Now, into the life of Shekhar enters Raju (Arshad Warsi), a gelled-haired bloke who goes around bossing everyone on his (Raju's) film set and behaving like the mentor of the director of his film, when he's actually a benchwarmer with an ego the size of Jupiter, and talent and brains at the other end of that spectrum. It is thus surprising that he's kicked out of his home by his landlord because he didn't pay the rent - we thought he'd been kicked out for overacting.
Raju then lives off the wary and reluctant Shekhar for sometime. Meanwhile, he's been begging Tolani (Tiku Talsania), a top producer, for a role, for the past century and a half, and is told by the exasperated producer that he's not even making a film now, and that Raju can get his own blockbuster script if he wants to act in his next production.

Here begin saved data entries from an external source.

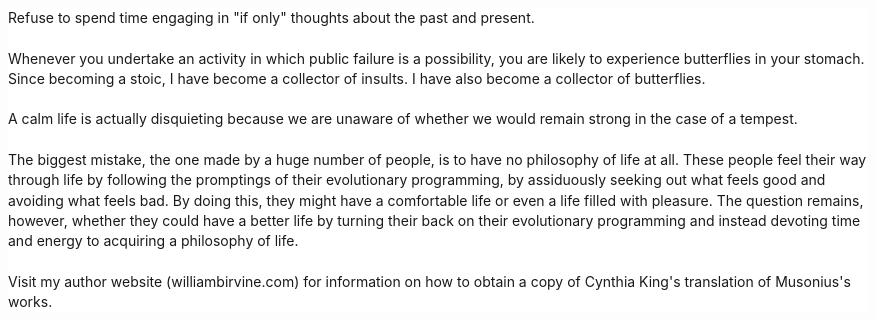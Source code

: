 Refuse to spend time engaging in "if only" thoughts about the past and present.<br>
<br>
Whenever you undertake an activity in which public failure is a possibility, you are likely to experience butterflies in your stomach. Since becoming a stoic, I have become a collector of insults. I have also become a collector of butterflies.<br>
<br>
A calm life is actually disquieting because we are unaware of whether we would remain strong in the case of a tempest.<br>
<br>
The biggest mistake, the one made by a huge number of people, is to have no philosophy of life at all. These people feel their way through life by following the promptings of their evolutionary programming, by assiduously seeking out what feels good and avoiding what feels bad. By doing this, they might have a comfortable life or even a life filled with pleasure. The question remains, however, whether they could have a better life by turning their back on their evolutionary programming and instead devoting time and energy to acquiring a philosophy of life.<br>
<br>
Visit my author website (williambirvine.com) for information on how to obtain a copy of Cynthia King's translation of Musonius's works.
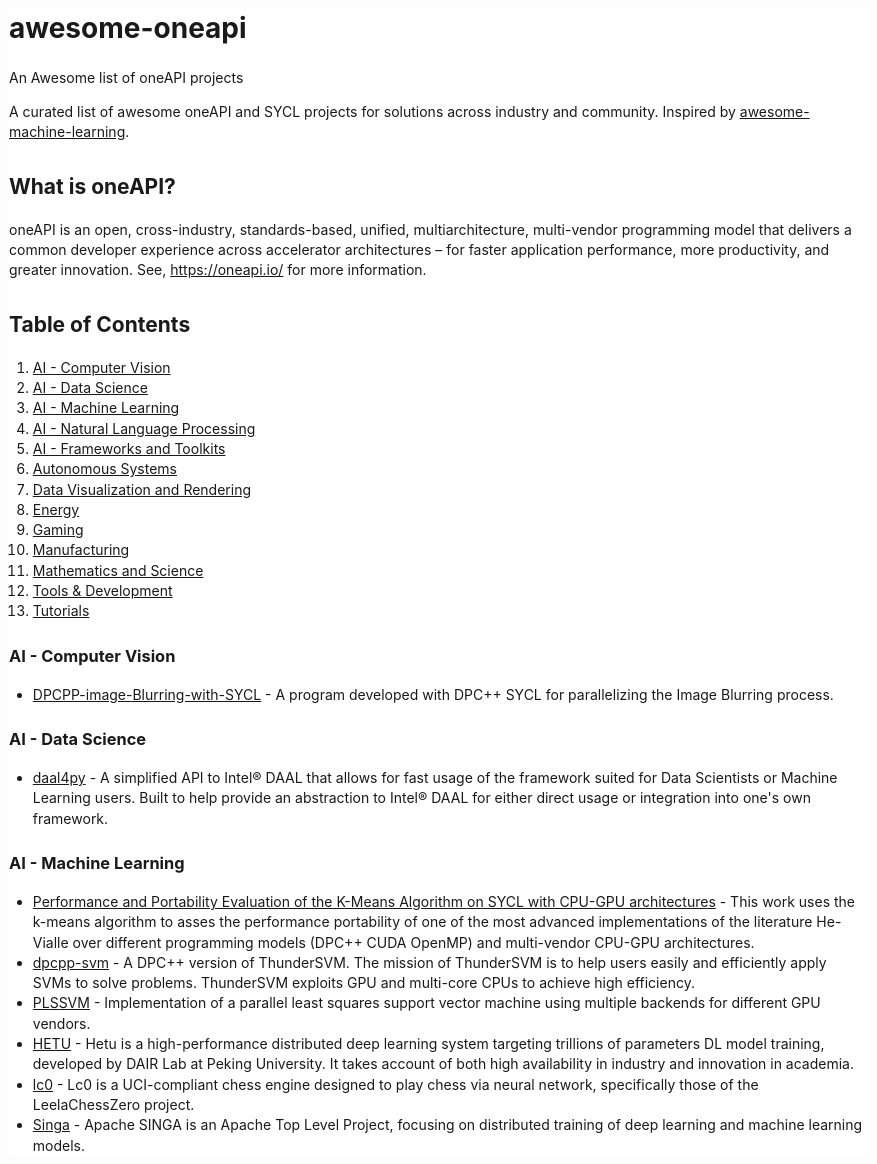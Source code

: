 # awesome-oneapi
An Awesome list of oneAPI projects

A curated list of awesome oneAPI and SYCL projects for solutions across industry and community. Inspired by [awesome-machine-learning](https://github.com/josephmisiti/awesome-machine-learning).

## What is oneAPI?

oneAPI is an open, cross-industry, standards-based, unified,
multiarchitecture, multi-vendor programming model that delivers a common
developer experience across accelerator architectures – for faster
application performance, more productivity, and greater innovation. See,
https://oneapi.io/ for more information.

## Table of Contents

1. [AI - Computer Vision](#AI-\--Computer-Vision)
2. [AI - Data Science](#AI-\--Data-Science)
3. [AI - Machine Learning](#AI-\--Machine-Learning)
4. [AI - Natural Language Processing](#AI-\--Natural-Language-Processing)
5. [AI - Frameworks and Toolkits](#AI-\--Frameworks-and-Toolkits)
6. [Autonomous Systems](#Autonomous-Systems)
7. [Data Visualization and Rendering](#Data-Visualization-and-Rendering)
8. [Energy](#Energy)
9. [Gaming](#Gaming)
10. [Manufacturing](#Manufacturing) 
11. [Mathematics and Science](#Mathematics-and-Science)
12. [Tools & Development](#Tools-and-Development)
13. [Tutorials](#Tutorials)

### AI - Computer Vision

* [DPCPP-image-Blurring-with-SYCL](https://github.com/FriedImage/DPCPP-Image-Blurring-with-SYCL) - A program developed with DPC++ SYCL for parallelizing the Image Blurring process.

### AI - Data Science 

* [daal4py](https://github.com/agorshk/daal4py) - A simplified API to Intel® DAAL that allows for fast usage of the framework suited for Data Scientists or Machine Learning users. Built to help provide an abstraction to Intel® DAAL for either direct usage or integration into one's own framework.

### AI - Machine Learning

* [Performance and Portability Evaluation of the K-Means Algorithm on SYCL with CPU-GPU architectures](https://github.com/artecs-group/k-means) - This work uses the k-means algorithm to asses the performance portability of one of the most advanced implementations of the literature He-Vialle over different programming models (DPC++ CUDA OpenMP) and multi-vendor CPU-GPU architectures.
* [dpcpp-svm](https://github.com/floatshadow/dpcpp-svm) - A DPC++ version of ThunderSVM. The mission of ThunderSVM is to help users easily and efficiently apply SVMs to solve problems. ThunderSVM exploits GPU and multi-core CPUs to achieve high efficiency. 
* [PLSSVM](https://github.com/SC-SGS/PLSSVM) - Implementation of a parallel least squares support vector machine using multiple backends for different GPU vendors.
* [HETU](https://github.com/PKU-DAIR/Hetu) - Hetu is a high-performance distributed deep learning system targeting trillions of parameters DL model training, developed by DAIR Lab at Peking University. It takes account of both high availability in industry and innovation in academia.
* [lc0](https://github.com/dignissimus/lc0.js) - Lc0 is a UCI-compliant chess engine designed to play chess via neural network, specifically those of the LeelaChessZero project.
* [Singa](https://github.com/fengchenwang/singa) - Apache SINGA is an Apache Top Level Project, focusing on distributed training of deep learning and machine learning models.
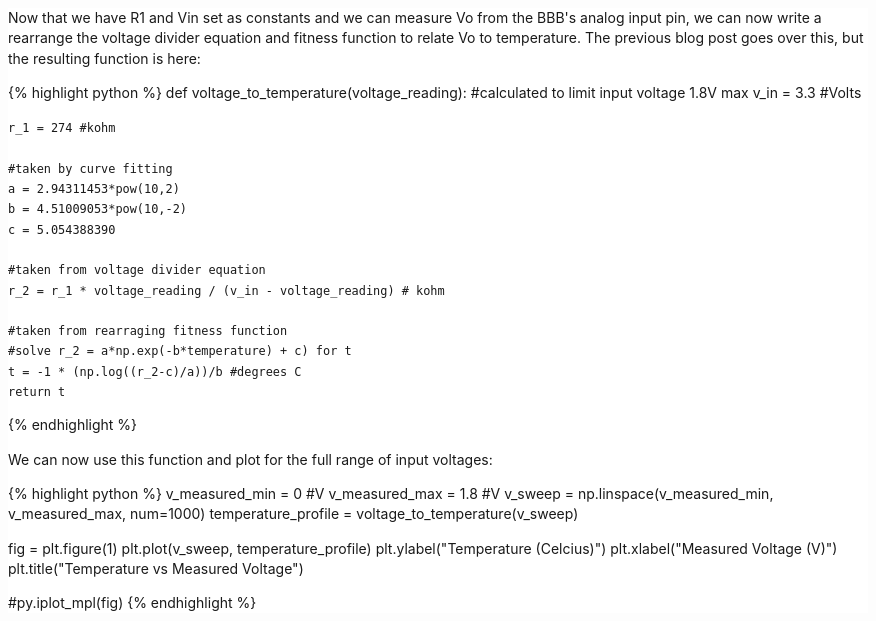 Now that we have R1 and Vin set as constants and we can measure Vo from the BBB's analog input pin, we can now write a rearrange the voltage divider equation and fitness function to relate Vo to temperature.  The previous blog post goes over this, but the resulting function is here:


{% highlight python %}
def voltage_to_temperature(voltage_reading):
    #calculated to limit input voltage 1.8V max
    v_in = 3.3 #Volts
    
    r_1 = 274 #kohm
    
    #taken by curve fitting
    a = 2.94311453*pow(10,2)
    b = 4.51009053*pow(10,-2)
    c = 5.054388390
    
    #taken from voltage divider equation
    r_2 = r_1 * voltage_reading / (v_in - voltage_reading) # kohm
    
    #taken from rearraging fitness function
    #solve r_2 = a*np.exp(-b*temperature) + c) for t
    t = -1 * (np.log((r_2-c)/a))/b #degrees C
    return t

{% endhighlight %}

We can now use this function and plot for the full range of input voltages:


{% highlight python %}
v_measured_min = 0 #V
v_measured_max = 1.8 #V
v_sweep = np.linspace(v_measured_min, v_measured_max, num=1000)
temperature_profile = voltage_to_temperature(v_sweep)

fig = plt.figure(1)
plt.plot(v_sweep, temperature_profile)
plt.ylabel("Temperature (Celcius)")
plt.xlabel("Measured Voltage (V)")
plt.title("Temperature vs Measured Voltage")

#py.iplot_mpl(fig)
{% endhighlight %}

<iframe frameborder="0" seamless="seamless" scrolling="no" src="https://plot.ly/~mrandrewandrade/107.embed" height="525px" width="100%"></iframe>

Behaving like an evolutionary mistake that would make Darwin give his notes a thorough relook, Raju steals Shekhar's script to give Tolani, and even makes a superhit out of it, thus becoming a star himself. Not only is Shekhar now hissing at Raju's playing dirty pool because he conned him out of his very life-dream, his (Shekhar's) marriage to Mansi has created issues of ego, identity loss, and even vile slander by industry insiders.
Shekhar sulks and sulks, and finally gives in, after realizing that what he needs is a film right now. How Shekhar fights circumstances and bags his fair share of victory, forms the rest of the story.
Shortkut is not a comedy, though the makers seem to have told Arshad Warsi and Chunky Pandey that it is. It is a pretty grim tale for most of the time, with some truly brilliant moments coming in towards the end, and some mundane moments made brilliant by Akshaye Khanna. The rest of it is about an honest and hardworking man being brutally cheated by a half-wit, and it isn't funny - we're not cribbing; there are just too few jokes for this to qualify as a comedy.
The unusually heart-warming part is that in very un-filmi style, there's only one con-man against Shekhar - he's not being ganged-up against by an unfair world. But just because the film needs drama, they frustrate the protagonist, which they do by forcibly straining the perfectly sane and loving relationship he has with Mansi.
Akshaye is brilliant, and thus brings a lot of sanity to the proceedings. He's a complete natural, and his character as the clearheaded and composed Shekhar is etched well, too. Amrita Rao plays a glam-girl, which, she must face it, she's not - and anorexia does not compensate for it. Still, hers is a pleasant character to have on screen, and she's done a good job.
Shekhar's chawl is infested with buck-toothed comics endlessly contorting their faces - out of which one seems to want to be the next Paresh Rawal. Arshad Warsi proves once again that to entertain, he needs a director, not a film. Chunky Pandey, who plays Raju's secretary, spoils the show. Tiku Talsania and a couple of other character artistes are good, though.
This film is well-shot, but certainly does not seem like a celebrated cinematographer's (Ashok Mehta) best work. Shankar-Ehsaan-Loy's music is interesting in places - the 'Kal Nau Baje' song deserves mention for its quirkiness, and the opening item song for the cameos that are being advertised like full-length roles.
Shortkut isn't entirely to be thrown to the vultures, and you could actually watch it if you're unconditionally fond of Akshaye Khanna or Amrita Arora. Else, buy a bag of Act-II and pop it at home - there's always an easier way to eat popcorn.